2008-02-08 19:56:13 | 血統
 川崎記念で大レース制覇を達成したフィールドルージュ。すでに記事にしたように,この馬の曾祖母はメジロラモーヌですが,今日はこの馬の牝系をもう少し遡って紹介することにします。
     
 日本での祖となっているのは1960年にアメリカで産まれたアマゾンウォリアーファミリーナンバー9-fで,これはファンシミンと同じ。1966年には日本で産駒を出していますので,すでに日本で40年以上の歴史をもつ牝系ということになります。
 アマゾンウォリアーの直仔には,種牡馬として大レース2勝のメジロパーマーを出したメジロイーグルがいますが,メジロイーグル自身は大レースの勝ち馬ではありませんので,この一族で初の大レースの勝ち馬が,アマゾンウォリアーの孫にあたるメジロラモーヌ。そしてフィールドルージュは2頭目になります。
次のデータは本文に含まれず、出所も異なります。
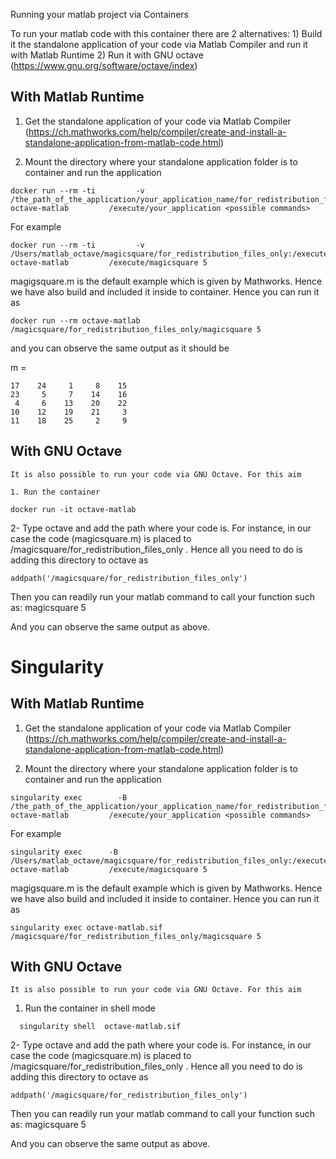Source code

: 
Running your matlab project via Containers

To run your matlab code with this container there are 2 alternatives: 1) Build it the standalone application of your code via Matlab Compiler and  run it with Matlab Runtime 2) Run it with GNU octave (https://www.gnu.org/software/octave/index)

##  With Matlab Runtime

1. Get the standalone application of your code via Matlab Compiler (https://ch.mathworks.com/help/compiler/create-and-install-a-standalone-application-from-matlab-code.html)

2. Mount the directory where your standalone application folder is to container and run the application

```
docker run --rm -ti         -v /the_path_of_the_application/your_application_name/for_redistribution_files_only:/execute         octave-matlab         /execute/your_application <possible commands>

```

For example

```
docker run --rm -ti         -v  /Users/matlab_octave/magicsquare/for_redistribution_files_only:/execute         octave-matlab         /execute/magicsquare 5
```

magigsquare.m is the default example which is given by Mathworks. Hence we have also build and included it inside to container. Hence you can run it as 

```
docker run --rm octave-matlab /magicsquare/for_redistribution_files_only/magicsquare 5
```

and you can observe the same output as it should be


m =

    17    24     1     8    15
    23     5     7    14    16
     4     6    13    20    22
    10    12    19    21     3
    11    18    25     2     9
    
    
##  With GNU Octave
    
    It is also possible to run your code via GNU Octave. For this aim
    
    1. Run the container 
    
 ```
docker run -it octave-matlab
```

2- Type octave and add the path where your code is. For instance, in our case the code (magicsquare.m)  is placed to  /magicsquare/for_redistribution_files_only . Hence all you need to do is adding this directory to octave as

 ```
 addpath('/magicsquare/for_redistribution_files_only')  
 
 ```

Then you can readily run your matlab command to call your function such as:   magicsquare 5

And you can observe the same output as above.
    
    
    
 # Singularity 
 
 ##  With Matlab Runtime

1. Get the standalone application of your code via Matlab Compiler (https://ch.mathworks.com/help/compiler/create-and-install-a-standalone-application-from-matlab-code.html)

2. Mount the directory where your standalone application folder is to container and run the application
 
 ```
singularity exec        -B  /the_path_of_the_application/your_application_name/for_redistribution_files_only:/execute         octave-matlab         /execute/your_application <possible commands>

```

For example

```
singularity exec      -B  /Users/matlab_octave/magicsquare/for_redistribution_files_only:/execute         octave-matlab         /execute/magicsquare 5

```


magigsquare.m is the default example which is given by Mathworks. Hence we have also build and included it inside to container. Hence you can run it as 
 
 
  ```
 singularity exec octave-matlab.sif /magicsquare/for_redistribution_files_only/magicsquare 5
  ``` 
  
     
 ##  With GNU Octave
    
    It is also possible to run your code via GNU Octave. For this aim
    
 1. Run the container in shell mode
    
 ```
   singularity shell  octave-matlab.sif
```

2- Type octave and add the path where your code is. For instance, in our case the code (magicsquare.m)  is placed to  /magicsquare/for_redistribution_files_only . Hence all you need to do is adding this directory to octave as

 ```
 addpath('/magicsquare/for_redistribution_files_only')  
 
 ```

Then you can readily run your matlab command to call your function such as:   magicsquare 5

And you can observe the same output as above.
 一族の名前にメジロ○○という馬が多いことから分かるように,アマゾンウォリアーはメジロ牧場の輸入馬。メジロ牧場というのは牝系を大事にし,また生産した馬を売らずに自分で走らせますので,産まれた牝馬が牧場に戻ってくる確率が非常に高いため,牝系が大きく発展する傾向があります。メジロ牧場にはそうした牝系がいくつかあるのですが,このアマゾンウォリアー一族もそのひとつ。メジロ牧場によって発展し,またメジロ牧場を支えてきた牝系であるといえるのではないかと思います。

 明日は朝日杯将棋オープンの準決勝と決勝。午前中に準決勝が二局指され,その勝者が午後に決勝を指します。準決勝の組合せはひとつが羽生善治二冠と丸山忠久九段,もうひとつが行方尚史八段と阿久津主税六段。ここでは決勝の将棋を取り上げます。

 第四部定理五〇はこれで証明されました。しかし今回は感情論も対象としていましたので,これについてもまとめておきます。
 まずスピノザは人間の感情affectusを基本感情affectus primariiとしての欲望cupiditas,喜びlaetitia,悲しみtristitiaの三種に分類し,すべての感情はこれらの感情の一種か合成であると考えます。
 次にスピノザは第三部定理五六により,感情の種類というのは本来は無数にあると考えます。しかしもしもある感情をひとつの感情として考えるならば,この感情の性質は量的なものであり質的なものではありません。すなわちある感情とそれと同じ別の感情の比較は,対象の相違といった質的な面からはすることができず,ただ基本感情の大きさという量によってのみ比較されることが可能になります。
 そしてスピノザは,第四部定理四により,人間が受動感情から逃れることはできないと考えます。これは,人間が理性ratioによって感情を完全に統御できるということを否定するnegareという意味合いがあります。これはたとえばデカルトRené Descartesの哲学と比較の上で,道徳的あるいは倫理的に大きな差異をもたらす考え方だといえるでしょう。
 さらにこの受動感情の相違が,個々の人間の本性natura humanaという考え方にも影響を及ぼします。すなわち受動感情に導かれる場合の人間は,第四部定理三二にあるようにその本性は一致しません。そしてその差異は,第三部定理五七に示されるように,各々の人間が受動するaffici感情の差異に一致しているのです。
 最後にスピノザは,第四部定理八により,善悪を諸個人が感じるそうした喜びと悲しみの認識cognitioと同一視します。よって人間にとっての善悪は普遍的概念ではないということ,そして人間による善bonumの希求と悪の忌避は,善であるものを希求し悪malumであるものを忌避するのではなく,自らが希求するものを善とみなし,忌避するものを悪とみなすという考え方が出てきます。このとき,善の希求と悪の忌避は,まさに基本感情としての欲望ですので,これも実は善悪論であるとともに感情論なのです。
 これでこのテーマは終りです。明日からはまた別のテーマを設定します。